São cumpridos nove mandados de prisão preventiva e 13 de busca e apreensão em Goiás, Santa Catarina, São Paulo, Mato Grosso e Bahia. São investigados os crimes de organização criminosa, lavagem de dinheiro e sonegação fiscal. Seis pessoas foram presas até o momento.
Investigação
A investigação teve início há cerca de dois anos, a partir de irregularidades identificadas pela Superintendência de Fiscalização Regionalizada da Receita Estadual. Os sistemas de malhas fiscais e a fiscalização de trânsito detectaram empresas que emitiam documentos fiscais com destaque do ICMS, mas não faziam o recolhimento do imposto.
O aprofundamento da fiscalização apontou o uso de empresas conhecidas como “noteiras” em operações com grãos, sem capacidade econômica ou produtiva compatível com o volume movimentado e com pessoas interpostas em seus quadros societários. As informações foram encaminhadas ao MPGO, que deu prosseguimento às investigações.
O superintendente de Fiscalização Regionalizada da Secretaria da Economia, Gustavo Henrique dos Reis Cardoso, explica que, em determinadas operações com grãos, o ICMS deve ser recolhido antecipadamente. No esquema investigado, os documentos fiscais eram utilizados para acobertar a saída dos produtos sem o pagamento do imposto devido.
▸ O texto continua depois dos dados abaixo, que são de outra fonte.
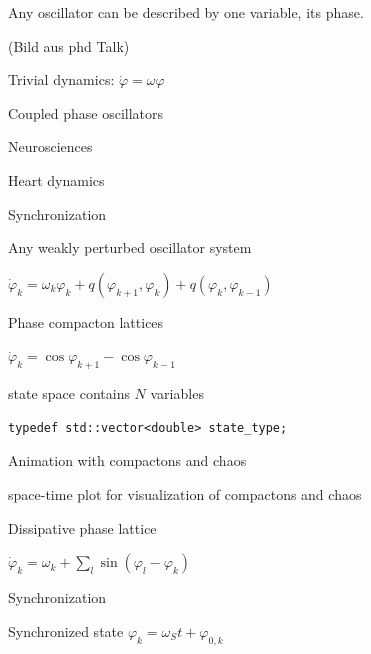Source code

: \begin{frame}

 Any oscillator can be described by one variable, its phase.

 (Bild aus phd Talk)

 Trivial dynamics: $\dot{\varphi}=\omega \varphi$

\end{frame}




\begin{frame}

 Coupled phase oscillators

 Neurosciences

 Heart dynamics

 Synchronization

 Any weakly perturbed oscillator system

 $\dot{\varphi}_k = \omega_k \varphi_k + q( \varphi_{k+1} , \varphi_k ) + q( \varphi_k , \varphi_{k-1} )$

\end{frame}




\begin{frame}[fragile]
 
 Phase compacton lattices

 $\dot{\varphi}_k = \cos \varphi_{k+1} - \cos \varphi_{k-1}$

 state space contains $N$ variables

 \begin{lstlisting}
typedef std::vector<double> state_type;
 \end{lstlisting}

 Animation with compactons and chaos

 space-time plot for visualization of compactons and chaos

\end{frame}





\begin{frame}[fragile]

Dissipative phase lattice

$\dot{\varphi}_k = \omega_k + \sum\limits_l \sin( \varphi_l - \varphi_k )$

Synchronization

Synchronized state $\varphi_k = \omega_S t + \varphi_{0,k} $

\end{frame}









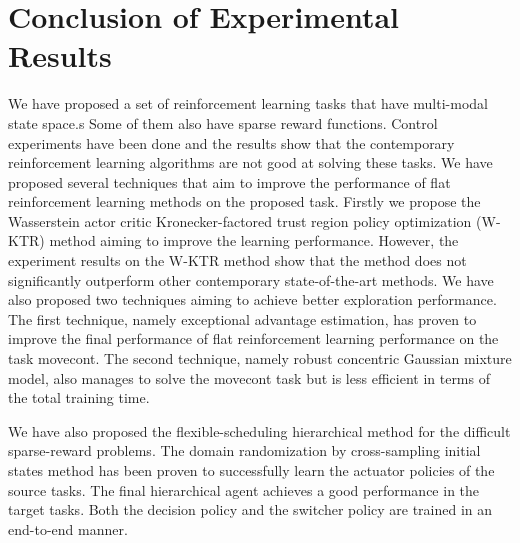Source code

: \section{Conclusion of Experimental Results}
We have proposed a set of reinforcement learning tasks that have multi-modal state space.s Some of them also have sparse reward functions. Control experiments have been done and the results show that the contemporary reinforcement learning algorithms are not good at solving these tasks.
We have proposed several techniques that aim to improve the performance of flat reinforcement learning methods on the proposed task. Firstly we propose the Wasserstein actor critic Kronecker-factored trust region policy optimization (W-KTR) method aiming to improve the learning performance. However, the experiment results on the W-KTR method show that the method does not significantly outperform other contemporary state-of-the-art methods. We have also proposed two techniques aiming to achieve better exploration performance. The first technique, namely exceptional advantage estimation, has proven to improve the final performance of flat reinforcement learning performance on the task movecont. The second technique, namely robust concentric Gaussian mixture model, also manages to solve the movecont task but is less efficient in terms of the total training time. 


We have also proposed the flexible-scheduling hierarchical method for the difficult sparse-reward problems. The domain randomization by cross-sampling initial states method has been proven to successfully learn the actuator policies of the source tasks. The final hierarchical agent achieves a good performance in the target tasks. Both the decision policy and the switcher policy are trained in an end-to-end manner. 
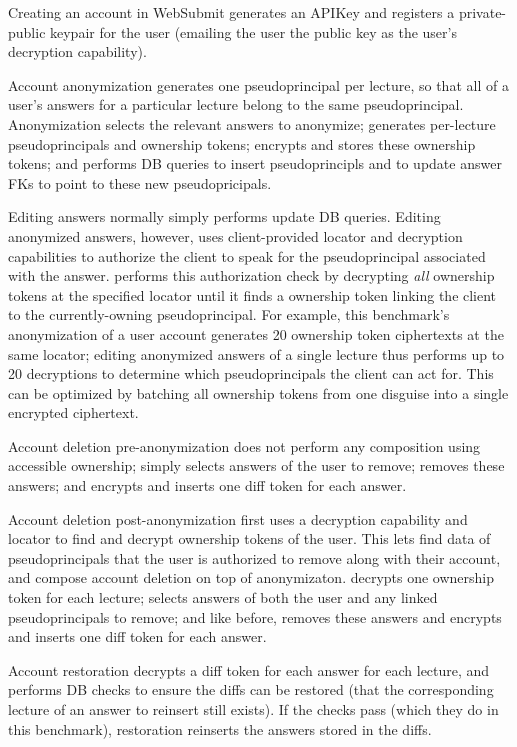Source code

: Creating an account in WebSubmit generates an APIKey and registers a private-public keypair for the
user (emailing the user the public key as the user's decryption capability).

Account anonymization generates one pseudoprincipal per lecture, so that all of a user's answers for
a particular lecture belong to the same pseudoprincipal.  Anonymization selects the relevant answers
to anonymize; generates per-lecture pseudoprincipals and ownership tokens; encrypts and stores these
ownership tokens; and performs DB queries to insert pseudoprincipls and to update answer FKs to
point to these new pseudopricipals.

Editing answers normally simply performs update DB queries. Editing anonymized answers, however,
uses client-provided locator and decryption capabilities to authorize the client to speak for the
pseudoprincipal associated with the answer.  \sys performs this authorization check by decrypting
\emph{all} ownership tokens at the specified locator until it finds a ownership token linking the
client to the currently-owning pseudoprincipal. For example, this benchmark's anonymization of a
user account generates 20 ownership token ciphertexts at the same locator; editing anonymized
answers of a single lecture thus performs up to 20 decryptions to determine which pseudoprincipals
the client can act for. This can be optimized by batching all ownership tokens from one disguise
into a single encrypted ciphertext.

Account deletion pre-anonymization does not perform any composition using accessible ownership; \sys
simply selects answers of the user to remove; removes these answers; and encrypts and inserts one
diff token for each answer.

Account deletion post-anonymization first uses a decryption capability and locator to find and
decrypt ownership tokens of the user. This lets \sys find data of pseudoprincipals that the user is
authorized to remove along with their account, and compose account deletion on top of anonymizaton.
\sys decrypts one ownership token for each lecture; selects answers of both the user and any linked
pseudoprincipals to remove; and like before, removes these answers and encrypts and inserts one diff
token for each answer.

Account restoration decrypts a diff token for each answer for each lecture, and performs DB checks
to ensure the diffs can be restored (\eg that the corresponding lecture of an answer to reinsert
still exists). If the checks pass (which they do in this benchmark), restoration reinserts the
answers stored in the diffs.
As duas principais empresas investigadas até o momento acumulam cerca de R$ 90 milhões em débitos de ICMS constituídos e não pagos. Uma delas chegou a movimentar quase R$ 200 milhões em um curto período.
“As empresas que praticam esse tipo de sonegação, além dos cofres públicos, estão prejudicando todo o setor: aquele produtor que trabalha corretamente, aquela indústria que paga seus impostos e gera empregos no Estado de Goiás”, afirma Gustavo Cardoso.
O promotor de Justiça Denis Bimbati, titular da 59ª Promotoria de Justiça de Goiânia, afirma que a investigação apura a atuação de uma organização criminosa constituída para viabilizar a sonegação fiscal em Goiás.
“É uma forma de o produtor de grãos escoar essa produção, principalmente para outras unidades da federação, sem pagar o ICMS devido. Isso vai repercutir também no Imposto de Renda futuramente, se ele não declarar que vendeu esses grãos”, explica.
Conforme o MPGO, as investigações continuam para identificar a extensão do esquema e seus beneficiários, com possibilidade de novas medidas judiciais. Produtores rurais e outros empresários que eventualmente tenham utilizado o esquema para evitar o pagamento de tributos também poderão ser investigados.
Apoio
Ao todo, oito servidores da Receita Estadual, entre auditores fiscais e apoio fiscal fazendário, participaram da operação nesta quarta-feira, em Goiânia e Rio Verde. Eles atuam nas Delegacias Regionais de Fiscalização dos dois municípios.
Além da Economia, também apoiaram a operação o Grupo de Atuação Especial de Combate ao Crime Organizado (Gaeco) e o Comitê Interinstitucional de Recuperação de Ativos do Estado de Goiás (Cira-GO), do MPGO; as Polícias Civil e Militar de Goiás; os Gaecos de Santa Catarina, São Paulo e Mato Grosso; e o Grupo de Atuação Especial de Combate à Sonegação Fiscal e aos Crimes contra a Ordem Tributária (GAESF), do Ministério Público da Bahia.